RUTHERFORD COLLEGE 1870’s-1925 was located off the present 1-40 Buchanan exit and just south of the truck stop on Epps Mill Road. The school was first on the east side of the road on the farm of A. J. Todd, once the Howland farm where Estes Miles, former governor of New Mexico, was reared. Later the school was rebuilt across the road on the old Mankin farm, later the farm of Sam Pearson, now owned by Everett C. Rhodes.

In 1890, County Superintendent James P. Nelson reported to the state: “We have some of the best schools in the state in our county: . . . Rutherford College.

The first school was a log building. The second, a frame building, painted white, with windows of small paned glass, consisted of three rooms across the front. Each room had a pot-bellied stove. The middle and the north rooms were divided by folding doors which permitted the conversion of the
two rooms into an auditorium. The north room had a stage.

Principals included Rev. Crump, John Woodfin, 1892, Robert Armstrong Taylor, Marion Parker, Ellen Brown Mullins, Lula Ridley, Sam Robinson, Jim Dallas Jacobs, John Thurman Jacobs, Raymond McElroy, Eugene R. Hoover, P. A. Lyon, Dooley Gobelet in 1922, and Commodore Holt, who was the last principal.

Other known teachers were Maggie Smith Gamewell, Marie Bosselman, Lillie Buchanan, Fannie Sade, Spencer Donnell, a Mr. Nelson, Matthias Parker, S. Ewell, Frank McElroy, Anna Bell Becton Roberts.

The picture made in 1892 shows Frances, Maggie D., and Susie Buchanan, all daughters of former Governor John Price Buchanan. Another sister, Rebecca, founded the Buchanan Players at MIDDLE TENNESSEE STATE. Other students were P. A. Lyon, second president of STATE TEACHERS COLLEGE; Buford Todd, son of A. J. Todd, who became a lawyer; Ira Daniel, Rutherford County School Superintendent, and Uncle Dave Macon.

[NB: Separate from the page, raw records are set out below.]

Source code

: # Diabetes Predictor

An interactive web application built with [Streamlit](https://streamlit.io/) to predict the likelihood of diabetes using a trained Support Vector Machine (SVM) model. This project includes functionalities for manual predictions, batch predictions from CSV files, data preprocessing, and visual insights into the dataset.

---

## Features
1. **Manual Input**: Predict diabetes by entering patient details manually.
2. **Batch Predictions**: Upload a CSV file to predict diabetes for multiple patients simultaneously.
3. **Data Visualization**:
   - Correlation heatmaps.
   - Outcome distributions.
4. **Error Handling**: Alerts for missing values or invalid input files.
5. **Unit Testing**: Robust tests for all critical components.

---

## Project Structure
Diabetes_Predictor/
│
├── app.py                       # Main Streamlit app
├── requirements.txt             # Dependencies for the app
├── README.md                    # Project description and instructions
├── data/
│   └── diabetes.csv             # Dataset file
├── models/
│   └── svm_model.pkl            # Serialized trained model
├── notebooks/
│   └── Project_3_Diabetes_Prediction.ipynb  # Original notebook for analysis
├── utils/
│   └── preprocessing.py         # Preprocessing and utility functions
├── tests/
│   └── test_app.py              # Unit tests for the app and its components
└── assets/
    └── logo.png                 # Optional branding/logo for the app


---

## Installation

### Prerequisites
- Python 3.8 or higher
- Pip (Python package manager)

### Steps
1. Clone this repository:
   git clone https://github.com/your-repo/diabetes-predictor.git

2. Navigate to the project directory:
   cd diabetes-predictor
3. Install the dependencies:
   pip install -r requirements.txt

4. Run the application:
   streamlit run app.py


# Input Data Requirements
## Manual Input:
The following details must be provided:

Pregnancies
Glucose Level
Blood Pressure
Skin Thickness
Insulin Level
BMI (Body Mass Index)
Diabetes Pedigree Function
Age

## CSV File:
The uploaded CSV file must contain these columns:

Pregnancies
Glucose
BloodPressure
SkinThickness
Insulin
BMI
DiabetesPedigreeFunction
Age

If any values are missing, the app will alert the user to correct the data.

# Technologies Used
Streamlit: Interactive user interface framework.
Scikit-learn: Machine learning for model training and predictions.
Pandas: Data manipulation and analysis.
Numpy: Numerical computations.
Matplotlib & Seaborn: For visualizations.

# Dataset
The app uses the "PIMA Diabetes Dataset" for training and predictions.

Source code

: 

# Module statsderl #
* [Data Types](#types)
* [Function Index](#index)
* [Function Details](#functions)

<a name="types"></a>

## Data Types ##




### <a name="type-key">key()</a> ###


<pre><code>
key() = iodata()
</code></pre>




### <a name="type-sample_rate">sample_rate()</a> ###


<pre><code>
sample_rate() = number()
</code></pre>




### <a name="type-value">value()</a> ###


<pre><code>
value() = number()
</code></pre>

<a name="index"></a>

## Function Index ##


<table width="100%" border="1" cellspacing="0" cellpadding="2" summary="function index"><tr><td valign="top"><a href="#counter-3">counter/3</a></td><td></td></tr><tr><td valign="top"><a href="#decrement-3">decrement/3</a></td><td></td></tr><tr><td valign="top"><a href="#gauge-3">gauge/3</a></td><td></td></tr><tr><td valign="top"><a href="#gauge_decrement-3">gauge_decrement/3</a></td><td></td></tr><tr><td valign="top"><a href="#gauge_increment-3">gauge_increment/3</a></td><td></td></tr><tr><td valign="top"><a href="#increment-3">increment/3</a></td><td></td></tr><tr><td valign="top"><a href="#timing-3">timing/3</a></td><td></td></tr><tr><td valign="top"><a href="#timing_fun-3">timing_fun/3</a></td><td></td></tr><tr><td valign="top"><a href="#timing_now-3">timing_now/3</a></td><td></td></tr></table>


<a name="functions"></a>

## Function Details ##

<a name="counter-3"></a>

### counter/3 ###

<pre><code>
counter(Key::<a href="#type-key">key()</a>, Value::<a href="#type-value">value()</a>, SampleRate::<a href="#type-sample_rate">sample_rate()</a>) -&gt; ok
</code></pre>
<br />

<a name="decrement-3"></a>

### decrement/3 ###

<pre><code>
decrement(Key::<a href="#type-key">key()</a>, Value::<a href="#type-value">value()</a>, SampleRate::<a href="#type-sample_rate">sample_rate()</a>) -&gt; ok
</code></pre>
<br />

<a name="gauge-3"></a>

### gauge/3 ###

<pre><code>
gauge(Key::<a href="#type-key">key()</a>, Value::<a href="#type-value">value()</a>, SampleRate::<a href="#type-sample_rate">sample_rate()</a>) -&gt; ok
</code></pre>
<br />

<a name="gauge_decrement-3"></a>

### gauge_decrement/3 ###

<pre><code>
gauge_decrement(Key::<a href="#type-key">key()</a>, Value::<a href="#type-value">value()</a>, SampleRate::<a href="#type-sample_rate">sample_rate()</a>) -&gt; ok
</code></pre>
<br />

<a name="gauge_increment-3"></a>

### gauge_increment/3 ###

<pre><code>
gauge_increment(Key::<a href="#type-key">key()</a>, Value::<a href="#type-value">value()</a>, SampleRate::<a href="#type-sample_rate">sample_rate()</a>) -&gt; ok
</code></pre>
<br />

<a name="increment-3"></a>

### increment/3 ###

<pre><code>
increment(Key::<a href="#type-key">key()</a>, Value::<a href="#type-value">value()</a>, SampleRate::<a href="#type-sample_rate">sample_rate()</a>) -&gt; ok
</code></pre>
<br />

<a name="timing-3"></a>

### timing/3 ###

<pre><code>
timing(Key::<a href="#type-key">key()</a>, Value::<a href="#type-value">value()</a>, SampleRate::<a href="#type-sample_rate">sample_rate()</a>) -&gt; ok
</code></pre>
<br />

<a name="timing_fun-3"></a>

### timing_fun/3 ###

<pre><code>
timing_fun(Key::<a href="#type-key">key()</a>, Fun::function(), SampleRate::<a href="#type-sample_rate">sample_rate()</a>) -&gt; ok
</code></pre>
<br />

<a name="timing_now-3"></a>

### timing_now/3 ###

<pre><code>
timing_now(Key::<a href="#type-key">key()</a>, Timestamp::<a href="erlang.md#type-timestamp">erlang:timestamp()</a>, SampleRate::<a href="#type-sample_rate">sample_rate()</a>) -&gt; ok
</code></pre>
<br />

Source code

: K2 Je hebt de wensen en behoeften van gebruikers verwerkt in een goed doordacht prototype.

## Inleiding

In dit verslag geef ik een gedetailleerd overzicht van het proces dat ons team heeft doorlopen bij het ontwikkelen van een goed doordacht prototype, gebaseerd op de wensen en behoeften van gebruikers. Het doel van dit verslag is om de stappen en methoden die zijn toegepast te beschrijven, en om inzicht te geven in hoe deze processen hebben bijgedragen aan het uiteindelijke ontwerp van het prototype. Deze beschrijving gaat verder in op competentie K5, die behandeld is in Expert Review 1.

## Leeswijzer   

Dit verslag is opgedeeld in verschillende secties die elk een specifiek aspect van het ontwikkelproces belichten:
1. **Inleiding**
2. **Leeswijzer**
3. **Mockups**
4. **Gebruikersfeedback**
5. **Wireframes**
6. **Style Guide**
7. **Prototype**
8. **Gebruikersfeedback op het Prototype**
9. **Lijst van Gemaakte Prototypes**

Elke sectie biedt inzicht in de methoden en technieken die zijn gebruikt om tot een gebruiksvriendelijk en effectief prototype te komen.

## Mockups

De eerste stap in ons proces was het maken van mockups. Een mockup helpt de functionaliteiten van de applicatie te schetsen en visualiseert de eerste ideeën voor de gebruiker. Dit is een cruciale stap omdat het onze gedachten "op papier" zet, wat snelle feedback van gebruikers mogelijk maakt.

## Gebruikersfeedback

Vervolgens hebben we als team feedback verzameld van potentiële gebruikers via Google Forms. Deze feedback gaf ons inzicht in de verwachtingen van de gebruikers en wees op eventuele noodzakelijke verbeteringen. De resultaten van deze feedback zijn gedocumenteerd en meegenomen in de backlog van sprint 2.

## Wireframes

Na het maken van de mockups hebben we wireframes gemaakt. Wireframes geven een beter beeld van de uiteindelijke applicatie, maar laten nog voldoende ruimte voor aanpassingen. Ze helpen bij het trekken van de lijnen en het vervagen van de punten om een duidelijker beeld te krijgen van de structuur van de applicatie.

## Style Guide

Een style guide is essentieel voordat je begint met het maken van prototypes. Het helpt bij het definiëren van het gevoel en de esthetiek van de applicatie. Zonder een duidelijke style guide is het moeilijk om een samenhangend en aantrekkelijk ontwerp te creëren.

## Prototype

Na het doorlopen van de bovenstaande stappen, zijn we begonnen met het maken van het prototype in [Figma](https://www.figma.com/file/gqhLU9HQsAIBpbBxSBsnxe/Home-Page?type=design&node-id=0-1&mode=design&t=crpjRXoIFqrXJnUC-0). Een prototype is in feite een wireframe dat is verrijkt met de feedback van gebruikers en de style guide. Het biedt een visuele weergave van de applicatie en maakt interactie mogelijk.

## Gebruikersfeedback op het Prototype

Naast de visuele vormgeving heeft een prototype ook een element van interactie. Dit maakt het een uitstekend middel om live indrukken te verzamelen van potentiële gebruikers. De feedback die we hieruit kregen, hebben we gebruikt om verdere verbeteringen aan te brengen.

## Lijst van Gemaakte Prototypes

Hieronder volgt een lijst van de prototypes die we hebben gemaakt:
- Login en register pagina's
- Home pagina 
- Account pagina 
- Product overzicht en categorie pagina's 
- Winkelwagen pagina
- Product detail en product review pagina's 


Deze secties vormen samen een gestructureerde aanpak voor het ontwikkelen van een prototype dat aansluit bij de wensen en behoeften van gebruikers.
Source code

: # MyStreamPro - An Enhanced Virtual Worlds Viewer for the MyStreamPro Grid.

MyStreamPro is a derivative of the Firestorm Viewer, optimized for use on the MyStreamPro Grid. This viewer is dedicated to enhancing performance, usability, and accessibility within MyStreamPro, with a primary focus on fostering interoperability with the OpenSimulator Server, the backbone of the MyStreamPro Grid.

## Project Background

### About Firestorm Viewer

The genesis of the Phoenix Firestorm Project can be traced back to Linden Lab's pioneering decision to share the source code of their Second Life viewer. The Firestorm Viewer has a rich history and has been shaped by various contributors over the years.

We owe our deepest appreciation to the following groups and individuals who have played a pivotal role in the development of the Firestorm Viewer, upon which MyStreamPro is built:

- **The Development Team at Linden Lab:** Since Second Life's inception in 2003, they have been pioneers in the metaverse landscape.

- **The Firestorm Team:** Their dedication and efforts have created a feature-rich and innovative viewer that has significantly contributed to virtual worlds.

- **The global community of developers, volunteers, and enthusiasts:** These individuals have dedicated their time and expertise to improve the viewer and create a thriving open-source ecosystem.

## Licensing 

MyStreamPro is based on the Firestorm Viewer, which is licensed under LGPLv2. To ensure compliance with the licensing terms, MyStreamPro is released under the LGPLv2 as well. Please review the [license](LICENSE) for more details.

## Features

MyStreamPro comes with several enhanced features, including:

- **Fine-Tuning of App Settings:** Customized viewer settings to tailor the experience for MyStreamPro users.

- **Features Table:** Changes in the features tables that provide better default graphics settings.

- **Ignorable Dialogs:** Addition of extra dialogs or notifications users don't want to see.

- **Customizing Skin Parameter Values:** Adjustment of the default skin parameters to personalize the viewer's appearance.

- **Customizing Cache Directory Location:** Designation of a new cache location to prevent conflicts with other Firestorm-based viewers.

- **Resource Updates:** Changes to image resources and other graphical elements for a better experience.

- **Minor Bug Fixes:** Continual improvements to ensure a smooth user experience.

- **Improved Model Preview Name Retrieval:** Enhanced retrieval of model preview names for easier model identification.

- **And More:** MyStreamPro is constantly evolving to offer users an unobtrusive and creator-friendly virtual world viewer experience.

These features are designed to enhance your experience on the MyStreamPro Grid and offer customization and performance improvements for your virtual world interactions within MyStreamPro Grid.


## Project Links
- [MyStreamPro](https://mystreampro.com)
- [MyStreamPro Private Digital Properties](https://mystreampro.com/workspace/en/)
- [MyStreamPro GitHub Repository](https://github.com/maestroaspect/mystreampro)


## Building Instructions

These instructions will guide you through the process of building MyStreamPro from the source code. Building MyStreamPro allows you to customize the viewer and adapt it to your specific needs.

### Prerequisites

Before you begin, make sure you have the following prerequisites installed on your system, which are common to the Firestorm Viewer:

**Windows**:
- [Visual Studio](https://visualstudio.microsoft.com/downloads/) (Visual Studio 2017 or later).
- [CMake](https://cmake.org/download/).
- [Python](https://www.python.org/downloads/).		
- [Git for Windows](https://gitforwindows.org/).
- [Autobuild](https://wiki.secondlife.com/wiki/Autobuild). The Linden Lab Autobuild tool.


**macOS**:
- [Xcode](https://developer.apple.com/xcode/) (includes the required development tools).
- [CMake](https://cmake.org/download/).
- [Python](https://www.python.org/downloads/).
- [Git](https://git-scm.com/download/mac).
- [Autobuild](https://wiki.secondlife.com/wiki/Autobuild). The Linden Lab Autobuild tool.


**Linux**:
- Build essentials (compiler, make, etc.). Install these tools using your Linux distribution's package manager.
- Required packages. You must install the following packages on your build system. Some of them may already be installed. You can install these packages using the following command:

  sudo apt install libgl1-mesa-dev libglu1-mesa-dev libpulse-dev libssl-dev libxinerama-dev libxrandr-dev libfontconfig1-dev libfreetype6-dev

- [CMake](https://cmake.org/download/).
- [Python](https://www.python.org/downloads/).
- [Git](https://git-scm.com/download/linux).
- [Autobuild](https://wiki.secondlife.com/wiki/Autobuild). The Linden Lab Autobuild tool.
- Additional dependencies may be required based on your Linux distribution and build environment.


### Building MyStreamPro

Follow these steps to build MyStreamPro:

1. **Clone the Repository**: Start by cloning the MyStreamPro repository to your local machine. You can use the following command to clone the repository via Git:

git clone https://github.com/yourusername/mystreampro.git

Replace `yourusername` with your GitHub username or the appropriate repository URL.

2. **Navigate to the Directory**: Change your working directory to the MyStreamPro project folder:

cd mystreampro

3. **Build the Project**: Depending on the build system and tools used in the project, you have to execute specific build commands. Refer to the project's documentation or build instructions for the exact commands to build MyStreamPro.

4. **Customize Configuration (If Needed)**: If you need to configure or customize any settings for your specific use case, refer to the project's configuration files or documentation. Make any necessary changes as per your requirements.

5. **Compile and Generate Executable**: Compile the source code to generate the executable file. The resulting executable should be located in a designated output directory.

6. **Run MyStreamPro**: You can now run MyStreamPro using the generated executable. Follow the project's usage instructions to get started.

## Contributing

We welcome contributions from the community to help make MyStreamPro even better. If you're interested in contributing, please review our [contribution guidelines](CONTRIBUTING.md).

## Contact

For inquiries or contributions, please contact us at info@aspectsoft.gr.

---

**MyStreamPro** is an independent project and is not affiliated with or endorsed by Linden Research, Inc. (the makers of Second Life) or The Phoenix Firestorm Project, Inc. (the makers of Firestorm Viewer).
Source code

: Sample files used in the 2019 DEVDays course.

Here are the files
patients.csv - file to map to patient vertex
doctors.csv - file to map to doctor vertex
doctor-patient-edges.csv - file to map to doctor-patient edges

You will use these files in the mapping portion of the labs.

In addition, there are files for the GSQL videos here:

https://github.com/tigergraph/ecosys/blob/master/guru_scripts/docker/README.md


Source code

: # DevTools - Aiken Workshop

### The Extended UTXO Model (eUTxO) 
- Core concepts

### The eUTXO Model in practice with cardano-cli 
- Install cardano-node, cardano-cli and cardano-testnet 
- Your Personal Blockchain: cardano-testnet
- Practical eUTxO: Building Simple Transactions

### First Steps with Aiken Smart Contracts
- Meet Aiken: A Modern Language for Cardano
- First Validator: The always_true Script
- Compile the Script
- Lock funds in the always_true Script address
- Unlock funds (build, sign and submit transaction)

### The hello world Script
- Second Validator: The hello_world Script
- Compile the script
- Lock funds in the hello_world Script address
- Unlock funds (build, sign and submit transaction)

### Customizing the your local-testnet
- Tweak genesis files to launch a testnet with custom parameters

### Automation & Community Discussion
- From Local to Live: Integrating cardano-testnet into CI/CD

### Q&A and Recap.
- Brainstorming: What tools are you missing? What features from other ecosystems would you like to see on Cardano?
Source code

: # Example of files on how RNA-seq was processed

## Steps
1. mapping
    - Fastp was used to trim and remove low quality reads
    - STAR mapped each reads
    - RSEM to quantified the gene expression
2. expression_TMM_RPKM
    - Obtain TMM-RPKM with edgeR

RUTHERFORD COLLEGE was torn down before BUCHANAN SCHOOL
was completed. Students were sent for a few months to other neighborhood schools. In about 1926, Nathan Burns, his father, and Will Miller hauled the old lumber by wagon to Christiana. The wood was used to build an annex to the CHRISTINA HIGH SCHOOL, the school building which later became a gymnasium.

Only a large pin oak or chinquapin tree and a few foundation stones mark the second site. A spring is a few hundred yards away.

SOURCES: Tennessee. Department of Public Instruction. Annual Report 1890 Nashville: Marshall and Bruce, 1891, p. 160. *Gene Sloan, “Tales of Two Schools,” The Daily News Journal Accent, May 8, 1977. “Buchanan Was Originally Rutherford College,” The Daily News Journal, Nov. 13, 1963,
p. 5. Letter, dated May 23, 1985, from Jeanne Gilmore Webb. *Elvira Brothers, whose father, Ed Brothers, b. 1865, was an early student. Interviews, Aug. 22, 1983, with Brents Pearson, b. 1904, student and nephew of Sam Pearson; Aug. 22, 1983, with Tom Ailman, b. 1909, student who fired the three stoves; Aug. 17, 1981, with Nathan Burns and Will Miller. Nathan died July 3, 1984 *Mary Frank Auberry.